In non-fiction, the principle is the same, but the specific issues are slightly different:
Thesis: Is your thesis relevant? Is it clearly defined or is it lost among marginal issues? Exposition: Are your arguments clear and cogent? Are they well researched and properly supported? Do they have a clear relationship with your thesis? Content: Are all the necessary topics sufficiently dealt with? Are the chapters weighted correctly? Is there superfluous content? Organisation: Is the information organised logically? Are tables and illustrations used appropriately? How many levels of subheads do you need and how should they be arranged? Tone: Is the tone appropriate for the audience? Do you need to eliminate jargon? Is the text accessible? Pace: Are there passages that are bogged down in detail? Do you spend too long on detail irrelevant to the main thesis? Are there areas that need further exposition lest they be skipped over?
Cover Text
The quality of the text on the cover is very important as it indicates the quality of the writing in the book.
The title, sub-title and back-cover blurb are all important elements and we work with you to make sure that these are as effective as possible.
Consistency check
If you decide your book doesn’t need a full proof reading, we can run an electronic scan to search for common errors and inconsistencies.
This looks at issues such as inconsistent spelling, hyphenation and capitalisation.

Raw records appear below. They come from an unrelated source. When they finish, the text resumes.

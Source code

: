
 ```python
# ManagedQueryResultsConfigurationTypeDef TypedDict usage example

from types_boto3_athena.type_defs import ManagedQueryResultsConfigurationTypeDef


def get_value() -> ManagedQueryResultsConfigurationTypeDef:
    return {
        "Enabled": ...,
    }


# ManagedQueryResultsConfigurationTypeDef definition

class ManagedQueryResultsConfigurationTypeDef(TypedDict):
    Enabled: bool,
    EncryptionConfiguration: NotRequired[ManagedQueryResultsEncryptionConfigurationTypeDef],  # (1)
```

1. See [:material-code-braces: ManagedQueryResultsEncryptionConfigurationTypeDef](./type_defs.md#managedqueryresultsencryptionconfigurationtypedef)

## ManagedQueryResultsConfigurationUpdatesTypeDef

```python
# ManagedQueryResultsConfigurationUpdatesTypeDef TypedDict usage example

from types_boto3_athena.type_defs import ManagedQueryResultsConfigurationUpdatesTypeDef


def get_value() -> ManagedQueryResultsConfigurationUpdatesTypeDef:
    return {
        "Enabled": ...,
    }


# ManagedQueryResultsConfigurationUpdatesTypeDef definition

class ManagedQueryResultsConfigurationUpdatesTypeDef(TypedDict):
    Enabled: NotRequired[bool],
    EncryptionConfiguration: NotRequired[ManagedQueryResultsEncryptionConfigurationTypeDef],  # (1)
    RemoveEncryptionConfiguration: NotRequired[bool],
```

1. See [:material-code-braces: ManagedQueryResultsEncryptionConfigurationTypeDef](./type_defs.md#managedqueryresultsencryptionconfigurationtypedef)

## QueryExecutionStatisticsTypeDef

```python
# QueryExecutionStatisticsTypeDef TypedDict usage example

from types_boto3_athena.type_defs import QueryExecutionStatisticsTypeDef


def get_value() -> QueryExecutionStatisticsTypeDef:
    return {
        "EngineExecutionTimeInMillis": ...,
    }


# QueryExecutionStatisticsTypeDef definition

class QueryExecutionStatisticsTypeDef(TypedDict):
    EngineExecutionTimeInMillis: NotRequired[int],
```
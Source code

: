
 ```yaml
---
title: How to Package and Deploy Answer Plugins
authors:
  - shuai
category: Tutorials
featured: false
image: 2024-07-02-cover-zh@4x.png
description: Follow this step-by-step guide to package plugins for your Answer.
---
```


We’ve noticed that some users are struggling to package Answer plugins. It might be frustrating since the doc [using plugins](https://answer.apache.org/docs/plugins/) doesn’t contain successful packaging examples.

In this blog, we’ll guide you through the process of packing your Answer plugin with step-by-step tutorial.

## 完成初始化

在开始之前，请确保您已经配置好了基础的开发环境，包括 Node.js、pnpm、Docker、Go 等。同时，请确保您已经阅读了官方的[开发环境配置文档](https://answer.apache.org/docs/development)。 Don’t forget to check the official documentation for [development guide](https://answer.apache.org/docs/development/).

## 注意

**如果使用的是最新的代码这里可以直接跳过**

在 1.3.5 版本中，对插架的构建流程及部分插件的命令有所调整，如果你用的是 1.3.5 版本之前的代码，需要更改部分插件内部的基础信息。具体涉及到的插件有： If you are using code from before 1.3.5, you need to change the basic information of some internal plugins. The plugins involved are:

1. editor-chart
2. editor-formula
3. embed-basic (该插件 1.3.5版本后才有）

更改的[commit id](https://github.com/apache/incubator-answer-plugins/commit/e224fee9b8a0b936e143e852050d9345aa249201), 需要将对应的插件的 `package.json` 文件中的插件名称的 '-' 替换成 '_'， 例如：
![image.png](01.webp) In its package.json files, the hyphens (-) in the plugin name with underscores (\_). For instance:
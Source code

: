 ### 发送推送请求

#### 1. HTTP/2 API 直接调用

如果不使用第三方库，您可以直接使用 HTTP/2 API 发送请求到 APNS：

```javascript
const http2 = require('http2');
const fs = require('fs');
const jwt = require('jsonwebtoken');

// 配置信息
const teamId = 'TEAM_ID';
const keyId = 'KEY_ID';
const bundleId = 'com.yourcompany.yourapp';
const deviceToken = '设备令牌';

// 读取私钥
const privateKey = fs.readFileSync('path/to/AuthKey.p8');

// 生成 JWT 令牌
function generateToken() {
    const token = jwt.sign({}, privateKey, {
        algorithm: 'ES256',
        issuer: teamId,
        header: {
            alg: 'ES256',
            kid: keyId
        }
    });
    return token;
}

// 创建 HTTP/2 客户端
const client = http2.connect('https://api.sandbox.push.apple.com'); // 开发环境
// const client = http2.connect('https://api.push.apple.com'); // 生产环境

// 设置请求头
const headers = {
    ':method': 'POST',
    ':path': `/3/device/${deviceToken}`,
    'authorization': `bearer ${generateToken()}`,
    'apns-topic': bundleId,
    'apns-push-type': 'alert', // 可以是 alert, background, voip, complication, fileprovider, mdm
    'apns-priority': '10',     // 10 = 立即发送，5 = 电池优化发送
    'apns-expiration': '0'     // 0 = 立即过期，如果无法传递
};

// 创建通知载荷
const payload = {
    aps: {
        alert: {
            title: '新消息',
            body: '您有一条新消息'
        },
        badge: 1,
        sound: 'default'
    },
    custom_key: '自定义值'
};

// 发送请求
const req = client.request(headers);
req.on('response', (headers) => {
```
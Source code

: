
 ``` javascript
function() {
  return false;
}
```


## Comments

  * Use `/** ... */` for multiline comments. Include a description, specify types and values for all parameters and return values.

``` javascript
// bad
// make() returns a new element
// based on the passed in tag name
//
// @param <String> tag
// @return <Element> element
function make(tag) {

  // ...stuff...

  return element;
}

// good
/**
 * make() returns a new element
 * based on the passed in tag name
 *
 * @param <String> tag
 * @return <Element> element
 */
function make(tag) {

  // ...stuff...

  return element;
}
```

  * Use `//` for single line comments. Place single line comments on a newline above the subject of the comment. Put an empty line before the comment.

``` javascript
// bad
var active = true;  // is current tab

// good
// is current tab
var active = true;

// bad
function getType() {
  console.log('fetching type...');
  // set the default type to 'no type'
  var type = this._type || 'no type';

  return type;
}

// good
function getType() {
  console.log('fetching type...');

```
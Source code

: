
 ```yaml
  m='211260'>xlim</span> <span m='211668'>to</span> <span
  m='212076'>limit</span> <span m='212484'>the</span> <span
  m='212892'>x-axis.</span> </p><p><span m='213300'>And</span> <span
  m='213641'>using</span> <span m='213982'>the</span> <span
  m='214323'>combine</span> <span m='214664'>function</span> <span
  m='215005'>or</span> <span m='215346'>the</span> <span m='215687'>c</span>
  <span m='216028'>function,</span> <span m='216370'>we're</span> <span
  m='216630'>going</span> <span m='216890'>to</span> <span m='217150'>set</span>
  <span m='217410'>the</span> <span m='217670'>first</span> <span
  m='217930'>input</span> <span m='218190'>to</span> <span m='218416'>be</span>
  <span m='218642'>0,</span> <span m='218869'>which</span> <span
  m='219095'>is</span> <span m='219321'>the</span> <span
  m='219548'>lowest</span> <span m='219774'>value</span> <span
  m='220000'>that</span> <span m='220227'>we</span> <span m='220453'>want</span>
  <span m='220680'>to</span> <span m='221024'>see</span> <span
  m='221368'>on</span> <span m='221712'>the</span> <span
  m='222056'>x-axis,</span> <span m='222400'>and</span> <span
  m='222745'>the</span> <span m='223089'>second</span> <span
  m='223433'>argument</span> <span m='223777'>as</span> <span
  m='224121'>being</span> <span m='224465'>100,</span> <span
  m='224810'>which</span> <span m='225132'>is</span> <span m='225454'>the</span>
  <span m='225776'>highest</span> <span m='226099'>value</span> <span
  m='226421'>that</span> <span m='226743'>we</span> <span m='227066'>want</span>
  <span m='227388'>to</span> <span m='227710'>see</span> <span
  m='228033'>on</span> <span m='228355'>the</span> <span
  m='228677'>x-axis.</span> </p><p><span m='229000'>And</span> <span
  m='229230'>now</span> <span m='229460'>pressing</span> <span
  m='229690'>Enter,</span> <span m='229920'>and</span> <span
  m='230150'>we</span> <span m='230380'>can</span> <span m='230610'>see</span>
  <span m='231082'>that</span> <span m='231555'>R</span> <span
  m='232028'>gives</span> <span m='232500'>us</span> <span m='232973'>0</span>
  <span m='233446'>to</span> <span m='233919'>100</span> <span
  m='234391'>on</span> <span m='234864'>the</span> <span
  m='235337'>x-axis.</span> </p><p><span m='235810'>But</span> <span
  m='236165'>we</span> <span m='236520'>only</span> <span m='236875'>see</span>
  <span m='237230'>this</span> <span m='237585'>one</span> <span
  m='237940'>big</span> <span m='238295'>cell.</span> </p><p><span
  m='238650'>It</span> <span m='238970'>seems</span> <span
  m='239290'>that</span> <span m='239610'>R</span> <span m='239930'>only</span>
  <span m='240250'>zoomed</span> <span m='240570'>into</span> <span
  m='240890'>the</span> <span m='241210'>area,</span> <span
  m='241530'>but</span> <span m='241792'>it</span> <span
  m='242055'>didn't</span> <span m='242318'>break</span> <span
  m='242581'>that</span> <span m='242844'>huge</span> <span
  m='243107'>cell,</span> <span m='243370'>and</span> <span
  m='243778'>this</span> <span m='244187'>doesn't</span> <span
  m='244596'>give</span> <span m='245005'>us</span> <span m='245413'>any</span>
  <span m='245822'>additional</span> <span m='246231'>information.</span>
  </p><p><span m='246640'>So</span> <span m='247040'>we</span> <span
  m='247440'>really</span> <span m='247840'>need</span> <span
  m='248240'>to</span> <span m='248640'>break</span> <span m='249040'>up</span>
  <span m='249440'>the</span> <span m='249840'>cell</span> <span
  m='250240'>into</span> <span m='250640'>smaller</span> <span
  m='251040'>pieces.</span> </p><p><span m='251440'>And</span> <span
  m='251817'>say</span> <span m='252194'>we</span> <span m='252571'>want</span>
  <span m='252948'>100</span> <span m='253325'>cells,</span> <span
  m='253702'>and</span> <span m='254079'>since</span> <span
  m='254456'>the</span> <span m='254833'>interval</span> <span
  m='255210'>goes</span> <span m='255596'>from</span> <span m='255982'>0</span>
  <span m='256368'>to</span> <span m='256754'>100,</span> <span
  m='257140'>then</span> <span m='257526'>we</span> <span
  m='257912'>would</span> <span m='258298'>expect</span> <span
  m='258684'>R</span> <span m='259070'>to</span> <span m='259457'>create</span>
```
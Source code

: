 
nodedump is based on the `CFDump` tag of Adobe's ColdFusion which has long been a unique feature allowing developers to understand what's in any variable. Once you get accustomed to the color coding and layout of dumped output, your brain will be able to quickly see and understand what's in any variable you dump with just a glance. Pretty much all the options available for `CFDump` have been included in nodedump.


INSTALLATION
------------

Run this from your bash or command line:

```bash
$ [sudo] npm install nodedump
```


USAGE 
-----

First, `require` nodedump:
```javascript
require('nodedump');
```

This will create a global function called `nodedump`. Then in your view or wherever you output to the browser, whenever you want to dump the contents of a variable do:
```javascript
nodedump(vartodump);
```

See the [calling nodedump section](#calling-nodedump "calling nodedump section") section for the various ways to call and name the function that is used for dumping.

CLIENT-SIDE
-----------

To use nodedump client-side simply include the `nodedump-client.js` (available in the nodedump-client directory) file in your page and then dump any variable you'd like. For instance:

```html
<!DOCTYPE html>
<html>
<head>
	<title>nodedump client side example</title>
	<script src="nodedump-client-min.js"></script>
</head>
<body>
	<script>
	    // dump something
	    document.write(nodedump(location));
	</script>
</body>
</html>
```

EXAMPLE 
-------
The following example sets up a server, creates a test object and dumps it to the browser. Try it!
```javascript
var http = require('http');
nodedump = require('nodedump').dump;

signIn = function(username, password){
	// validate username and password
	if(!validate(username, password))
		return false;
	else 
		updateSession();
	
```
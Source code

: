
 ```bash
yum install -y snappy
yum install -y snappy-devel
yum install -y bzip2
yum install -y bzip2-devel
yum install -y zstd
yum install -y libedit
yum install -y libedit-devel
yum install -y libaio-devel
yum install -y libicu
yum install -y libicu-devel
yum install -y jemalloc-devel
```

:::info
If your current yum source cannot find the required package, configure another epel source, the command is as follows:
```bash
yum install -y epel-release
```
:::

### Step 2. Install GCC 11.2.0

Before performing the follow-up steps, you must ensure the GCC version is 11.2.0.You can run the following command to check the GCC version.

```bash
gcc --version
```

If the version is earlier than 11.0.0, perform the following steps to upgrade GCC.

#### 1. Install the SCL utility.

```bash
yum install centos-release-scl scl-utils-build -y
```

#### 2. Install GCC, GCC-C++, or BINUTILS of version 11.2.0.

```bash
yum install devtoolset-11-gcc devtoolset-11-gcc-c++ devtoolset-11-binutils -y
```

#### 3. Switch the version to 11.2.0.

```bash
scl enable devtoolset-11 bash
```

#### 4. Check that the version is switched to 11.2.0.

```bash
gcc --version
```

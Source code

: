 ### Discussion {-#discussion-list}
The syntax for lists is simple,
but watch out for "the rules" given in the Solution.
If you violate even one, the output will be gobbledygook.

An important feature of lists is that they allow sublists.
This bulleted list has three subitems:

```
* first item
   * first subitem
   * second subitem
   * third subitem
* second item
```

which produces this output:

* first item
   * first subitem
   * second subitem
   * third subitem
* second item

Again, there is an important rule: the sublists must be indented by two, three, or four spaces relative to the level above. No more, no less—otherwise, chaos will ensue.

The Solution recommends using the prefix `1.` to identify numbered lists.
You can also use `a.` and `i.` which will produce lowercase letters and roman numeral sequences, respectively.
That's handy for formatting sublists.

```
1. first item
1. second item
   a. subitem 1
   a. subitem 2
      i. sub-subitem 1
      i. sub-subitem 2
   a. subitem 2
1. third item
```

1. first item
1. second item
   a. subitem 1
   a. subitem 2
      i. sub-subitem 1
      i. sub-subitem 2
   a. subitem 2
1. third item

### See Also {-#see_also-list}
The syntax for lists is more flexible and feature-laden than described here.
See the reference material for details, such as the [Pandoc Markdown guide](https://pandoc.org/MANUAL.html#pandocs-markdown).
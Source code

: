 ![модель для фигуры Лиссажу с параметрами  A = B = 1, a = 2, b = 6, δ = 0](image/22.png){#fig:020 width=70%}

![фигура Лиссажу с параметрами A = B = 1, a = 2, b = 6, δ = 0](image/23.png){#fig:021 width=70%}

It also checks for consistent formatting of numbers and dates as well as undefined abbreviations.
Subsequent Script Edit
It is very normal and generally beneficial for the script-editing process to go through at least a couple of cycles
i.e. the rewritten draft to be worked through once again by an experienced script practitioner – though this would be entirely at the discretion and behest of the writer.
Full Script Edit
The script that you deliver to us will probably constitute what the industry would classify as the ‘Initial Rough Draft’, i.e. a full screenplay written without any other professional input or advice, and probably without a great deal of rewriting. We work through your draft, line by line, scene by scene, and come back to you with a comprehensive set of notes from which you can then work towards the official ‘1st Draft’. Some of our notes will be broad and general, dealing with such areas as the overall shape and structure, pacing, plot and character development; others will be far more specific, with corrections, clarifications and suggested cuts etc. It is of course entirely up to you whether or not to take these suggestions on board, and to what extent.